*Goal of the exercise*: No record may be omitted; give all of them again exactly.

*Material supplied*:
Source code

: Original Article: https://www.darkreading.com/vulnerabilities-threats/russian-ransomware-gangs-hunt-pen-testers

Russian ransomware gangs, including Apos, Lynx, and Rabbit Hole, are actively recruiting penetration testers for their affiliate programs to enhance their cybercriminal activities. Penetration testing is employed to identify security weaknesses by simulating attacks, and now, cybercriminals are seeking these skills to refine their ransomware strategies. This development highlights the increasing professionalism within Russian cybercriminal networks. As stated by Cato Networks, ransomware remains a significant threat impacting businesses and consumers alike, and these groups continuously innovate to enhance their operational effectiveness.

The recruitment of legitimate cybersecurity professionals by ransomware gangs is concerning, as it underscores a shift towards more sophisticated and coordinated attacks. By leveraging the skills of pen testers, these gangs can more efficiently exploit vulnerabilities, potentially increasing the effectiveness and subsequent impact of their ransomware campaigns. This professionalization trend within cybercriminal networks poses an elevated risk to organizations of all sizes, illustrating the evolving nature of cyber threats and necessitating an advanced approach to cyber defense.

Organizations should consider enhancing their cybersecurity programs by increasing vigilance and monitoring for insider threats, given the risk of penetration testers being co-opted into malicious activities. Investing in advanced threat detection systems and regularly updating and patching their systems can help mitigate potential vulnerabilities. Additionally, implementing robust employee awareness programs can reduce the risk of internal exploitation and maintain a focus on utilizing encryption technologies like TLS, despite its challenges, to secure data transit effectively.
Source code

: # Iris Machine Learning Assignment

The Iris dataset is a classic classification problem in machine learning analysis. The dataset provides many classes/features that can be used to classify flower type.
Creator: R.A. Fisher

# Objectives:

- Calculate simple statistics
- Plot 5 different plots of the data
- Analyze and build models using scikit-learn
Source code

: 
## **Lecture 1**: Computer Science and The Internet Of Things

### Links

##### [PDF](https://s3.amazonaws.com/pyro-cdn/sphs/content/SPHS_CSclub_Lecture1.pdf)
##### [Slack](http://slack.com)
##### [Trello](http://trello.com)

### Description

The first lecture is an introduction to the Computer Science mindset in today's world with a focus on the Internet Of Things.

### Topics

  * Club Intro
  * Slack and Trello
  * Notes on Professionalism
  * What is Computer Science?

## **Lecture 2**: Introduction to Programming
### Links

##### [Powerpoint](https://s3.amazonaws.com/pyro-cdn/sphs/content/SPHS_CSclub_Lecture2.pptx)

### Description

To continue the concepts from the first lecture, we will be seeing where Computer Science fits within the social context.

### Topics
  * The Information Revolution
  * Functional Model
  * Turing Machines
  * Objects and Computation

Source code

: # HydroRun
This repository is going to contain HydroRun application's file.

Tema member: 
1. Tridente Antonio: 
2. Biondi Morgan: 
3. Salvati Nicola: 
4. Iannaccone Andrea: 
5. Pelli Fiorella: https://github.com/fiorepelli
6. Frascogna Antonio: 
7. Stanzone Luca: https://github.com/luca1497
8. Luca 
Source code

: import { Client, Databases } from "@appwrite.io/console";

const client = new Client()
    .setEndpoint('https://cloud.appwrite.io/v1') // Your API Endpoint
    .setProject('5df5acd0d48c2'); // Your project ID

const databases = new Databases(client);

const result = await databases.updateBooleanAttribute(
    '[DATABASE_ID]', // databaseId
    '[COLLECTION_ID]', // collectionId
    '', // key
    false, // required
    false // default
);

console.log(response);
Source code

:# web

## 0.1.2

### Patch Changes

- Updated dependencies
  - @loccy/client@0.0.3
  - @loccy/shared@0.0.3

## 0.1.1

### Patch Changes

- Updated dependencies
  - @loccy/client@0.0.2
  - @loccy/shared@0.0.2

*Answer*:
Source code

: Original Article: https://www.darkreading.com/vulnerabilities-threats/russian-ransomware-gangs-hunt-pen-testers

Russian ransomware gangs, including Apos, Lynx, and Rabbit Hole, are actively recruiting penetration testers for their affiliate programs to enhance their cybercriminal activities. Penetration testing is employed to identify security weaknesses by simulating attacks, and now, cybercriminals are seeking these skills to refine their ransomware strategies. This development highlights the increasing professionalism within Russian cybercriminal networks. As stated by Cato Networks, ransomware remains a significant threat impacting businesses and consumers alike, and these groups continuously innovate to enhance their operational effectiveness.

The recruitment of legitimate cybersecurity professionals by ransomware gangs is concerning, as it underscores a shift towards more sophisticated and coordinated attacks. By leveraging the skills of pen testers, these gangs can more efficiently exploit vulnerabilities, potentially increasing the effectiveness and subsequent impact of their ransomware campaigns. This professionalization trend within cybercriminal networks poses an elevated risk to organizations of all sizes, illustrating the evolving nature of cyber threats and necessitating an advanced approach to cyber defense.

Organizations should consider enhancing their cybersecurity programs by increasing vigilance and monitoring for insider threats, given the risk of penetration testers being co-opted into malicious activities. Investing in advanced threat detection systems and regularly updating and patching their systems can help mitigate potential vulnerabilities. Additionally, implementing robust employee awareness programs can reduce the risk of internal exploitation and maintain a focus on utilizing encryption technologies like TLS, despite its challenges, to secure data transit effectively.
Source code

: # Iris Machine Learning Assignment

The Iris dataset is a classic classification problem in machine learning analysis. The dataset provides many classes/features that can be used to classify flower type.
Creator: R.A. Fisher

# Objectives:

- Calculate simple statistics
- Plot 5 different plots of the data
- Analyze and build models using scikit-learn
Source code

: 
## **Lecture 1**: Computer Science and The Internet Of Things

### Links

##### [PDF](https://s3.amazonaws.com/pyro-cdn/sphs/content/SPHS_CSclub_Lecture1.pdf)
##### [Slack](http://slack.com)
##### [Trello](http://trello.com)

### Description

The first lecture is an introduction to the Computer Science mindset in today's world with a focus on the Internet Of Things.

### Topics

  * Club Intro
  * Slack and Trello
  * Notes on Professionalism
  * What is Computer Science?

## **Lecture 2**: Introduction to Programming
### Links

##### [Powerpoint](https://s3.amazonaws.com/pyro-cdn/sphs/content/SPHS_CSclub_Lecture2.pptx)

### Description

To continue the concepts from the first lecture, we will be seeing where Computer Science fits within the social context.

### Topics
  * The Information Revolution
  * Functional Model
  * Turing Machines
  * Objects and Computation

Source code

: # HydroRun
This repository is going to contain HydroRun application's file.

Tema member: 
1. Tridente Antonio: 
2. Biondi Morgan: 
3. Salvati Nicola: 
4. Iannaccone Andrea: 
5. Pelli Fiorella: https://github.com/fiorepelli
6. Frascogna Antonio: 
7. Stanzone Luca: https://github.com/luca1497
8. Luca 
Source code

: import { Client, Databases } from "@appwrite.io/console";

const client = new Client()
    .setEndpoint('https://cloud.appwrite.io/v1') // Your API Endpoint
    .setProject('5df5acd0d48c2'); // Your project ID

const databases = new Databases(client);

const result = await databases.updateBooleanAttribute(
    '[DATABASE_ID]', // databaseId
    '[COLLECTION_ID]', // collectionId
    '', // key
    false, // required
    false // default
);

console.log(response);
Source code

:# web

## 0.1.2

### Patch Changes

- Updated dependencies
  - @loccy/client@0.0.3
  - @loccy/shared@0.0.3

## 0.1.1

### Patch Changes

- Updated dependencies
  - @loccy/client@0.0.2
  - @loccy/shared@0.0.2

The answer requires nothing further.